The man's attention moved over Neo again, slower this time, taking in the blood, the torn clothes, the limp.
Something in his face loosened.
"Sit down there," he said, pointing toward a patch of ground near the edge of the clearing. His voice was firm, but not harsh. "I'm calling a medic."
Neo's attention sharpened.
A medic. That told him more than he wanted.
This was not some lazy check around a dead man's tavern. If they had brought a healer this quickly, then whatever had happened here had already been marked as serious. Bigger than he had hoped.

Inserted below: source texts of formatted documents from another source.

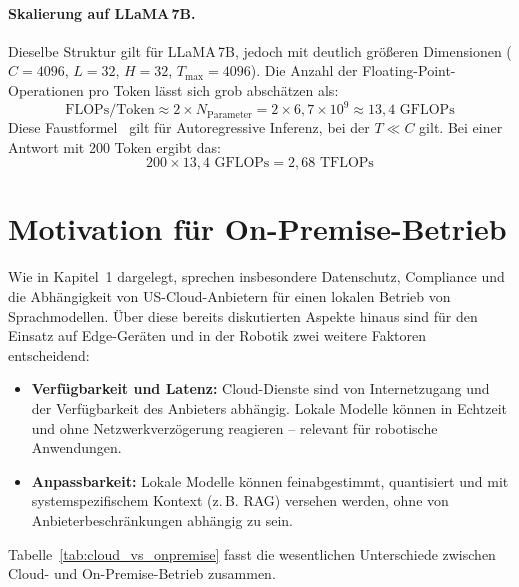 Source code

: \paragraph{Skalierung auf LLaMA\,7B.}
Dieselbe Struktur gilt für LLaMA\,7B, jedoch mit deutlich größeren
Dimensionen ($C = 4096$, $L = 32$, $H = 32$, $T_{\max} = 4096$).
Die Anzahl der Floating-Point-Operationen pro Token lässt sich grob
abschätzen als:
\begin{equation}
    \text{FLOPs/Token} \approx 2 \times N_{\text{Parameter}}
    = 2 \times 6{,}7 \times 10^9 \approx 13{,}4 \text{ GFLOPs}
    \label{eq:flops_scaling}
\end{equation}
Diese Faustformel~\cite{kaplan_scaling} gilt für Autoregressive
Inferenz, bei der $T \ll C$ gilt. Bei einer Antwort mit 200 Token
ergibt das:
\begin{equation}
    200 \times 13{,}4 \text{ GFLOPs} = 2{,}68 \text{ TFLOPs}
    \label{eq:llama_flops_total}
\end{equation}


\section{Motivation für On-Premise-Betrieb}
\label{sec:motivation_onpremise}

Wie in Kapitel~1 dargelegt, sprechen insbesondere Datenschutz, Compliance und die Abhängigkeit von US-Cloud-Anbietern für einen lokalen Betrieb von Sprachmodellen. Über diese bereits diskutierten Aspekte hinaus sind für den Einsatz auf Edge-Geräten und in der Robotik zwei weitere Faktoren entscheidend:

\begin{itemize}
    \item \textbf{Verfügbarkeit und Latenz:} Cloud-Dienste sind von
          Internetzugang und der Verfügbarkeit des Anbieters abhängig.
          Lokale Modelle können in Echtzeit und ohne Netzwerkverzögerung
          reagieren -- relevant für robotische Anwendungen.
    \item \textbf{Anpassbarkeit:} Lokale Modelle können feinabgestimmt,
          quantisiert und mit systemspezifischem Kontext (z.\,B. RAG)
          versehen werden, ohne von Anbieterbeschränkungen abhängig zu sein.
\end{itemize}

Tabelle~\ref{tab:cloud_vs_onpremise} fasst die wesentlichen Unterschiede zwischen Cloud- und On-Premise-Betrieb zusammen.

Neo lowered himself down with care, hiding the worst of the pain behind a flat expression. He kept quiet and watched instead. The uniforms, the way the others moved, the glances toward the building, the fact that no one looked relaxed.
The young man crouched a little once Neo was seated, enough to look less threatening without quite becoming friendly.
"My name is Richards," he said, resting one forearm on his knee. "Can you tell me yours?"
Neo just looked at him.
It was not about acting tough. He simply did not trust government agents. Corruption was everywhere. Men who spoke politely could still sell you out if the wrong name or the right amount of money appeared in front of them.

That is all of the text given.